The term ‘infection stones’ means stones caused by the action of bacteria.

At the present time only struvite stones belong in this category. Struvite is a composite of magnesium, ammonium ion, and phosphate ion. Certain bacteria can decompose urea in urine to ammonia creating conditions that promote crystallization of ammonium ion with the phosphate and magnesium normally present in urine.

That is the big picture. I mean to put in the details. I have already placed struvite stones within the pantheon of stone disease. 

The beautiful photograph of a struvite stone is by Susumu Nishinage (from the remarkable photographic collection Science Photo Library Art’, part of finartamerica.

The Broad Picture of Struvite Stones

This straightforward and useful clinical review tells us that struvite stones comprise about 10 – 15% of urinary (kidney and bladder) stones, and are more common in women. They are often large, and by nature infected. Not rarely they enlarge so as to fill the collecting system causing so called stag horn stones.

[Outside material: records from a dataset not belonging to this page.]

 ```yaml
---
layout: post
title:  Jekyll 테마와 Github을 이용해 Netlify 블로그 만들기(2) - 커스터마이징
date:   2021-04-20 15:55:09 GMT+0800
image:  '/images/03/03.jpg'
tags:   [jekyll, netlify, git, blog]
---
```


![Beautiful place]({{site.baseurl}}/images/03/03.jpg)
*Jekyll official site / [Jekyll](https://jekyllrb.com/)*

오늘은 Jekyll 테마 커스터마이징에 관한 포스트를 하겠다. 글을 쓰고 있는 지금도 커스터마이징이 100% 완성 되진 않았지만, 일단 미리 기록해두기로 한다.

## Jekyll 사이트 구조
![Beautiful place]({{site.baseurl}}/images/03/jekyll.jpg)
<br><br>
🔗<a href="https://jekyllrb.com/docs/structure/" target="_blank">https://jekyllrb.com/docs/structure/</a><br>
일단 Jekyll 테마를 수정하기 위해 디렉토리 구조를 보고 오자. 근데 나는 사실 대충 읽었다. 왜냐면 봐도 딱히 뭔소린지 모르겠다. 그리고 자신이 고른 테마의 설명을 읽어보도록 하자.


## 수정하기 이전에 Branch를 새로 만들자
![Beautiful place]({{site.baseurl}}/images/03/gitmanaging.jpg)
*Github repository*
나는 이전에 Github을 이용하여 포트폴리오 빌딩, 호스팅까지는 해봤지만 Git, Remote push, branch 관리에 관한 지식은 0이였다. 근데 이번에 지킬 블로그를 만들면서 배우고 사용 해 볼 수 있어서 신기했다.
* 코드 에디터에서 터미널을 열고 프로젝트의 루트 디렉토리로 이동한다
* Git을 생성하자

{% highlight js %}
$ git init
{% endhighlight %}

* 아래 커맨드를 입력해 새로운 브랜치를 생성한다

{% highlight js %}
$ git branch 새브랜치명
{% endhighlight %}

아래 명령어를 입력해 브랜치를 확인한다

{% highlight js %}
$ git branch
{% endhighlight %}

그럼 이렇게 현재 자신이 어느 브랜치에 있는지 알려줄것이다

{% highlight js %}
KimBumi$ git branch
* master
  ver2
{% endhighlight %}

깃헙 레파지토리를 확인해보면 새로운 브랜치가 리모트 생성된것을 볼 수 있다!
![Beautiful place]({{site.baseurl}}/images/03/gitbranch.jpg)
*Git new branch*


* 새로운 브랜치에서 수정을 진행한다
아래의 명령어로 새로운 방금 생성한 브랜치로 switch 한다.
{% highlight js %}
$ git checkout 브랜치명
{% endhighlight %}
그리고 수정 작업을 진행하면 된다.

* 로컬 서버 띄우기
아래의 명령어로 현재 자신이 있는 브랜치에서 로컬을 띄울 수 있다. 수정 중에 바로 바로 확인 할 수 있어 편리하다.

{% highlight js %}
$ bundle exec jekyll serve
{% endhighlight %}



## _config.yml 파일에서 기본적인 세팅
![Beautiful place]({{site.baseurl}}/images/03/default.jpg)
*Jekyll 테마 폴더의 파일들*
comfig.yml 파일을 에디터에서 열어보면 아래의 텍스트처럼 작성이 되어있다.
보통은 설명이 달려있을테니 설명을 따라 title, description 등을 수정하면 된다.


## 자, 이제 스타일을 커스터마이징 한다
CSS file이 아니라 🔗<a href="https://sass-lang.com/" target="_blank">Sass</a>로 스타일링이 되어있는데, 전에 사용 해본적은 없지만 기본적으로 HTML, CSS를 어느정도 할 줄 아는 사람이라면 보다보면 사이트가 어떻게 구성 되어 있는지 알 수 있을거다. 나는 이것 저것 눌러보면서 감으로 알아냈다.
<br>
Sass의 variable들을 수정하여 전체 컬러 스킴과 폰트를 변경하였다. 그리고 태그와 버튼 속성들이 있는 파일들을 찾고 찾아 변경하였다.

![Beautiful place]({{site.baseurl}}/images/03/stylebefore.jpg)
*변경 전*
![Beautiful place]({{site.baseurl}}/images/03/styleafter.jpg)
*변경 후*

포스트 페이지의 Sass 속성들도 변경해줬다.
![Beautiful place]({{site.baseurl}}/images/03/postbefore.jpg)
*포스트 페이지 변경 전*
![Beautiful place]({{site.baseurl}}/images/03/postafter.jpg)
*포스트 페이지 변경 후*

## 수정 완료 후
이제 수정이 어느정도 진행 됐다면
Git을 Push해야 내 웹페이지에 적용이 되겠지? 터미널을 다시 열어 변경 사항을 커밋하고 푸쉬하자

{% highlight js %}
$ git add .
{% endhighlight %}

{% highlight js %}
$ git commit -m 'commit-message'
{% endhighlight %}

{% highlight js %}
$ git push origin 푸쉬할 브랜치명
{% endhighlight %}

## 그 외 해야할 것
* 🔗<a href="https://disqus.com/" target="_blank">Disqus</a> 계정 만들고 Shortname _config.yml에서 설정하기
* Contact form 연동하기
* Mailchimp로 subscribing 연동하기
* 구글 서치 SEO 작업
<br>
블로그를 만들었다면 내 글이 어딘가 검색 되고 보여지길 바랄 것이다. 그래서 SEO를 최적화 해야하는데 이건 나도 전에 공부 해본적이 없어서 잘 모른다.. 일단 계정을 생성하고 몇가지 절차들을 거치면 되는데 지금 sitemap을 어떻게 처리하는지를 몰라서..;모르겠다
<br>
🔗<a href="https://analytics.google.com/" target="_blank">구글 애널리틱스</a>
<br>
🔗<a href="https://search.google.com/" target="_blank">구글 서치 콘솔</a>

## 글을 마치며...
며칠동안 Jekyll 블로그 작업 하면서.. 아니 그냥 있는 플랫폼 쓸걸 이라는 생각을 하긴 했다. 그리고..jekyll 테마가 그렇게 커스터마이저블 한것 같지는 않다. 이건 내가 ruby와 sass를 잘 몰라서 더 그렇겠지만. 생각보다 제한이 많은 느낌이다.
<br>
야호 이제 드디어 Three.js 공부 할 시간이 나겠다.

Surgery is usually percutaneous nephrolithotomy. 

Unlike the common calcium and uric acid stones, struvite stones do not so often pass as grow in the kidney to cause flank pain and, being infected, fever, along with bleeding and slowly developing obstructionThe combination of obstruction, infection, and large masses of crystal themselves not rarely injure kidneys and reduce kidney function. As one might presuppose, factors that raise the risk of infection stones include congenital or acquired urinary tract malformations, obstruction, catheters left in for any significant amount of time, and urological procedures themselves. 

Chronic indwelling urinary catheters are an ideal locale for bacteria to lodge and form crystals. Of the crystals, struvite is most common and arises as bacterial lodge on catheter walls and on urothelium whose defenses are reduced by the catheterization.

Mechanism of Struvite Crystallization

This will seem foreign and technical, but I advise interested patients to read it because once one understands just what is happening prevention and treatment will be immediately clear.

Urea Hydrolysis Reaction

Utterly unlike the calcium and uric acid stones, or less common cystine stones or even drug stones, struvite stones do not rely at all on kidney water conservation to produce supersaturation sufficient to nucleate crystalsThe bacteria themselves provide the free energy for crystallization through their multiplication, and unleash a saturation latent in normal urine.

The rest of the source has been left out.